The IRS wants to warn you about a new email phishing scam that aims to trick you into opening an attachment that is secretly a Trojan Horse. the Trojen Horse that can give control of your computer over to the scammers. You, obviously, do not want this to happen.
From the IRS:
The e-mail purporting to be from IRS Criminal Investigation falsely states that the person is under a criminal probe for submitting a false tax return to the California Franchise Board. The e-mail seeks to entice people to click on a link or open an attachment to learn more information about the complaint against them. The IRS warned people that the e-mail link and attachment is a Trojan Horse that can take over the person’s computer hard drive and allow someone to have remote access to the computer.

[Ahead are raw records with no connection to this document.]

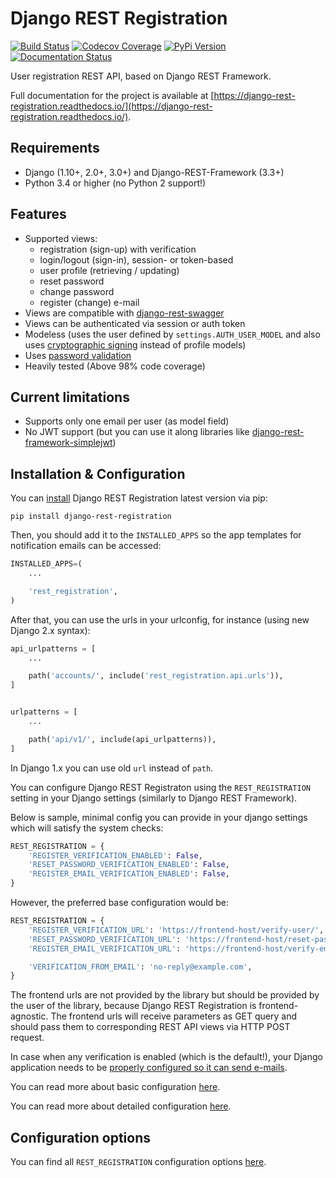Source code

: # Django REST Registration

[![Build Status](https://travis-ci.org/apragacz/django-rest-registration.svg?branch=master)](https://travis-ci.org/apragacz/django-rest-registration)
[![Codecov Coverage](https://codecov.io/gh/apragacz/django-rest-registration/branch/master/graphs/badge.svg?branch=master)](https://codecov.io/github/apragacz/django-rest-registration?branch=master)
[![PyPi Version](https://badge.fury.io/py/django-rest-registration.svg)](https://pypi.python.org/pypi/django-rest-registration/)
[![Documentation Status](https://readthedocs.org/projects/django-rest-registration/badge/?version=latest)](https://django-rest-registration.readthedocs.io/en/latest/?badge=latest)

User registration REST API, based on Django REST Framework.

Full documentation for the project is available at [https://django-rest-registration.readthedocs.io/](https://django-rest-registration.readthedocs.io/).

## Requirements

* Django (1.10+, 2.0+, 3.0+) and Django-REST-Framework (3.3+)
* Python 3.4 or higher (no Python 2 support!)

## Features

* Supported views:
    * registration (sign-up) with verification
    * login/logout (sign-in), session- or token-based
    * user profile (retrieving / updating)
    * reset password
    * change password
    * register (change) e-mail
* Views are compatible with [django-rest-swagger](https://github.com/marcgibbons/django-rest-swagger)
* Views can be authenticated via session or auth token
* Modeless (uses the user defined by `settings.AUTH_USER_MODEL` and also uses [cryptographic signing](https://docs.djangoproject.com/en/dev/topics/signing/) instead of profile models)
* Uses [password validation](https://docs.djangoproject.com/en/dev/topics/auth/passwords/#password-validation)
* Heavily tested (Above 98% code coverage)


## Current limitations

* Supports only one email per user (as model field)
* No JWT support (but you can use it along libraries like [django-rest-framework-simplejwt](https://github.com/davesque/django-rest-framework-simplejwt))


## Installation & Configuration

You can [install](https://django-rest-registration.readthedocs.io/en/latest/install.html)
Django REST Registration latest version via pip:

    pip install django-rest-registration

Then, you should add it to the `INSTALLED_APPS` so the app templates
for notification emails can be accessed:

```python
INSTALLED_APPS=(
    ...

    'rest_registration',
)
```
After that, you can use the urls in your urlconfig, for instance (using new Django 2.x syntax):

```python
api_urlpatterns = [
    ...

    path('accounts/', include('rest_registration.api.urls')),
]


urlpatterns = [
    ...

    path('api/v1/', include(api_urlpatterns)),
]
```

In Django 1.x you can use old `url` instead of `path`.

You can configure Django REST Registraton using the `REST_REGISTRATION`
setting in your Django settings (similarly to Django REST Framework).

Below is sample, minimal config you can provide in your django settings which will satisfy the system checks:

```python
REST_REGISTRATION = {
    'REGISTER_VERIFICATION_ENABLED': False,
    'RESET_PASSWORD_VERIFICATION_ENABLED': False,
    'REGISTER_EMAIL_VERIFICATION_ENABLED': False,
}
```

However, the preferred base configuration would be:

```python
REST_REGISTRATION = {
    'REGISTER_VERIFICATION_URL': 'https://frontend-host/verify-user/',
    'RESET_PASSWORD_VERIFICATION_URL': 'https://frontend-host/reset-password/',
    'REGISTER_EMAIL_VERIFICATION_URL': 'https://frontend-host/verify-email/',

    'VERIFICATION_FROM_EMAIL': 'no-reply@example.com',
}
```

The frontend urls are not provided by the library but should be provided
by the user of the library, because Django REST Registration is frontend-agnostic.
The frontend urls will receive parameters as GET query and should pass
them to corresponding REST API views via HTTP POST request.

In case when any verification is enabled (which is the default!),
your Django application needs to be
[properly configured so it can send e-mails](https://docs.djangoproject.com/en/dev/topics/email/).

You can read more about basic configuration
[here](https://django-rest-registration.readthedocs.io/en/latest/quickstart.html).

You can read more about detailed configuration
[here](https://django-rest-registration.readthedocs.io/en/latest/detailed_configuration/).

## Configuration options

You can find all `REST_REGISTRATION` configuration options
[here](https://django-rest-registration.readthedocs.io/en/latest/detailed_configuration/all_settings.html).
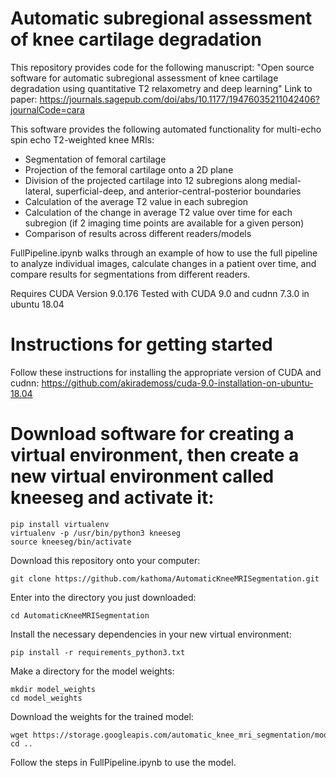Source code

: # Automatic subregional assessment of knee cartilage degradation

This repository provides code for the following manuscript:
"Open source software for automatic subregional assessment of knee cartilage degradation using quantitative T2 relaxometry and deep learning"
Link to paper: https://journals.sagepub.com/doi/abs/10.1177/19476035211042406?journalCode=cara

This software provides the following automated functionality for multi-echo spin echo T2-weighted knee MRIs:
- Segmentation of femoral cartilage
- Projection of the femoral cartilage onto a 2D plane
- Division of the projected cartilage into 12 subregions along medial-lateral, superficial-deep, and anterior-central-posterior boundaries
- Calculation of the average T2 value in each subregion
- Calculation of the change in average T2 value over time for each subregion (if 2 imaging time points are available for a given person)
- Comparison of results across different readers/models

FullPipeline.ipynb walks through an example of how to use the full pipeline to analyze individual images, calculate changes in a patient over time, and compare results for segmentations from different readers. 

Requires CUDA Version 9.0.176
Tested with CUDA 9.0 and cudnn 7.3.0 in ubuntu 18.04 

# Instructions for getting started
Follow these instructions for installing the appropriate version of CUDA and cudnn: https://github.com/akirademoss/cuda-9.0-installation-on-ubuntu-18.04

# Download software for creating a virtual environment, then create a new virtual environment called kneeseg and activate it:
```
pip install virtualenv
virtualenv -p /usr/bin/python3 kneeseg
source kneeseg/bin/activate
```
Download this repository onto your computer:
```
git clone https://github.com/kathoma/AutomaticKneeMRISegmentation.git
```
Enter into the directory you just downloaded:
```
cd AutomaticKneeMRISegmentation
```
Install the necessary dependencies in your new virtual environment:
```
pip install -r requirements_python3.txt
```
Make a directory for the model weights:
```
mkdir model_weights
cd model_weights
```
Download the weights for the trained model:
```
wget https://storage.googleapis.com/automatic_knee_mri_segmentation/model_weights_quartileNormalization_echoAug.h5
cd ..
```
Follow the steps in FullPipeline.ipynb to use the model. 


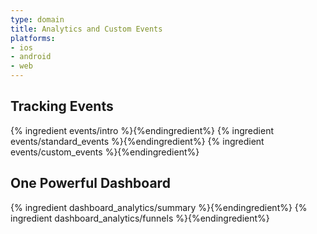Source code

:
 ```yaml
---
type: domain
title: Analytics and Custom Events
platforms:
- ios
- android
- web
---
```


## Tracking Events

{% ingredient events/intro %}{%endingredient%}
{% ingredient events/standard_events %}{%endingredient%}
{% ingredient events/custom_events %}{%endingredient%}


## One Powerful Dashboard

{% ingredient dashboard_analytics/summary %}{%endingredient%}
{% ingredient dashboard_analytics/funnels %}{%endingredient%}


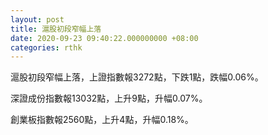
 ```yaml
---
layout: post
title: 滬股初段窄幅上落
date: 2020-09-23 09:40:22.000000000 +08:00
categories: rthk
---
```


滬股初段窄幅上落，上證指數報3272點，下跌1點，跌幅0.06%。

深證成份指數報13032點，上升9點，升幅0.07%。

創業板指數報2560點，上升4點，升幅0.18%。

The IRS urged people not to click the link in the e-mail or open the attachment.
Similar e-mail variations suggest a customer has filed a complaint against a company and the IRS can act as an arbitrator. The latest versions appear aimed at business taxpayers as well as individual taxpayers.
The IRS does not send out unsolicited e-mails or ask for detailed personal and financial information. Additionally, the IRS never asks people for the PIN numbers, passwords or similar secret access information for their credit card, bank or other financial accounts.
“Everyone should beware of these scam artists,” said Kevin M. Brown, Acting IRS Commissioner. “Always exercise caution when you receive unsolicited e-mails or e-mails from senders you don’t know.”